The radio DJ, rock historian and world music enthusiast Charlie Gillett died on Wednesday, aged 68. Chances are you won’t have heard of him – he wasn’t that kind of DJ – but he added hugely to my knowledge and enjoyment of popular music, and I’d like to pay tribute to him here.
I first became aware of this quietly-spoken Lancastrian in the early 1970s when an enlarged version of his Master’s degree thesis - written at New York’s Columbia University in the mid-1960s - was published in 1970 as The Sound of the City: The Rise of Rock and Roll, the first scholarly overview of the field.
For those of us who loved “roots” music (rockabilly, rock and roll, rhythm and blues, and soul) and it’s 1960s’ offshoots, it was revelatory, and very heartening: here was someone taking our guilty pleasures seriously. (Another Brit, Nick Cohn, had already got us purring with pleasure over his take on rock and roll, Awopbopaloobop Alopbamboom, but that was more a collection of provocatively expressed enthusiasms than a serious historical survey.)
I’ve never needed anybody to validate my decidedly primitive tastes in popular music – they are what they are - but every page of Gillett’s book told me something I didn’t know, or discussed records I’d never heard of, or made connections that had never occurred to me.
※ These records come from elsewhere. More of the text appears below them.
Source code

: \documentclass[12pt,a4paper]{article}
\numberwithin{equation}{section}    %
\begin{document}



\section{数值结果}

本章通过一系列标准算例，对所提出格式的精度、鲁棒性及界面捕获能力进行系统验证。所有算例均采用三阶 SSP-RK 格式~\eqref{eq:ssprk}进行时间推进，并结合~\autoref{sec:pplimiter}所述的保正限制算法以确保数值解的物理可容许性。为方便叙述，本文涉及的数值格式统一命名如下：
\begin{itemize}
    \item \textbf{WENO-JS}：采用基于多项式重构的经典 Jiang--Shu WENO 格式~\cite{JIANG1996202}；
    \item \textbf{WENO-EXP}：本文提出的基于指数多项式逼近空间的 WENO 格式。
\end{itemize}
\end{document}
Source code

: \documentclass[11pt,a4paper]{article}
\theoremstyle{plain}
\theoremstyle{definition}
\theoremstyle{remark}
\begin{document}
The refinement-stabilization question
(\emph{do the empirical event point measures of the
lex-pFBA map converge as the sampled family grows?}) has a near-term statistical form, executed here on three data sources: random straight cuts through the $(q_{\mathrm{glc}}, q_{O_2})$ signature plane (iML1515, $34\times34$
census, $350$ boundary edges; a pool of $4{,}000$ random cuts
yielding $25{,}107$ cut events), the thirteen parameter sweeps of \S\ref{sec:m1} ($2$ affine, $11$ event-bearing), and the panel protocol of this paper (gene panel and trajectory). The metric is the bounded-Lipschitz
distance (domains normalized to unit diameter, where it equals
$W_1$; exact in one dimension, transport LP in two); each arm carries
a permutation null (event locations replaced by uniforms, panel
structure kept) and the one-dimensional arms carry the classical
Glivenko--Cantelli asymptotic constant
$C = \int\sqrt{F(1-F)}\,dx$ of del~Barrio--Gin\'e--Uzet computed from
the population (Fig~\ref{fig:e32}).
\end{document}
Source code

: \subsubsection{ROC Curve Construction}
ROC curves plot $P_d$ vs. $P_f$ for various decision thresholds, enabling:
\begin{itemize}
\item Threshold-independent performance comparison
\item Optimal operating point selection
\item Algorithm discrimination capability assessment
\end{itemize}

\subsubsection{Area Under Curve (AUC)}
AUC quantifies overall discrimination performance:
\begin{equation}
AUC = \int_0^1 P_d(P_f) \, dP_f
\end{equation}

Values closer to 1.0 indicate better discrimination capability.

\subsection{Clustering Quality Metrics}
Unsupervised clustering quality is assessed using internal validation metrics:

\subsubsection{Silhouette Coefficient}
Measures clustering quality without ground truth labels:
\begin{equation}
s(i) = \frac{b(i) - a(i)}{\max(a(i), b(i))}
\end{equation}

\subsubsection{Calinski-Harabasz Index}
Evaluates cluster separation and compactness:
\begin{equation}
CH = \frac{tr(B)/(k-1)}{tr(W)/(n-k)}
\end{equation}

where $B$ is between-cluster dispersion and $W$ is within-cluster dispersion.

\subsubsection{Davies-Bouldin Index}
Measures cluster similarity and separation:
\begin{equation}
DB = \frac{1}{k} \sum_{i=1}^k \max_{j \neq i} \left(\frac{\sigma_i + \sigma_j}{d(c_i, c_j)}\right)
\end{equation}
I read it three times in a row, annotated it, and made copious lists of records I simply had to hear (not as easy then as it is in our online world).
The whole book radiated the author’s love of the music being discussed, but that didn’t really matter – it was the intelligence and curiosity he brought to the subject that made his writing so refreshing: I didn’t agree with many of his conclusions, but the significant thing was that he realized this stuff mattered. Now, serious rock journalism had been in full swing for several years, thanks toRolling Stone and other hippy-era publications. And, of course, the Beatles and the Stones and many other artists had paid eager tribute to the giants on whose shoulders they stood. But Gillett was trying to answer the Big Questions – who invented rock and roll?; where did rockabilly come from?; where does bluegrass fit into all this?; what’s the relationship between soul and rhythm and blues? Almost everything written on those topics until the publication of The Sound of the City had been pretty much all wrong.
And how typical that it should be a Brit who wrote this terrific book. This country has done more – through its fans, perfomers and writers – to keep roots music alive than the Americans who invented the stuff. True, Harry Smith, Alan Lomax and many other Americans had done a wonderful job of rescuing and reclaiming early folk and blues music through recordings and writings and compilations, but it was the Brits who kept the rockabilly, rock and roll and rhythm and blues flame burning in the 1960s – well, they basically threw petrol on it and blasted it with a flame-thrower. Charlie Gillett was just one of a long line of slightly deranged enthusiasts produced in these islands.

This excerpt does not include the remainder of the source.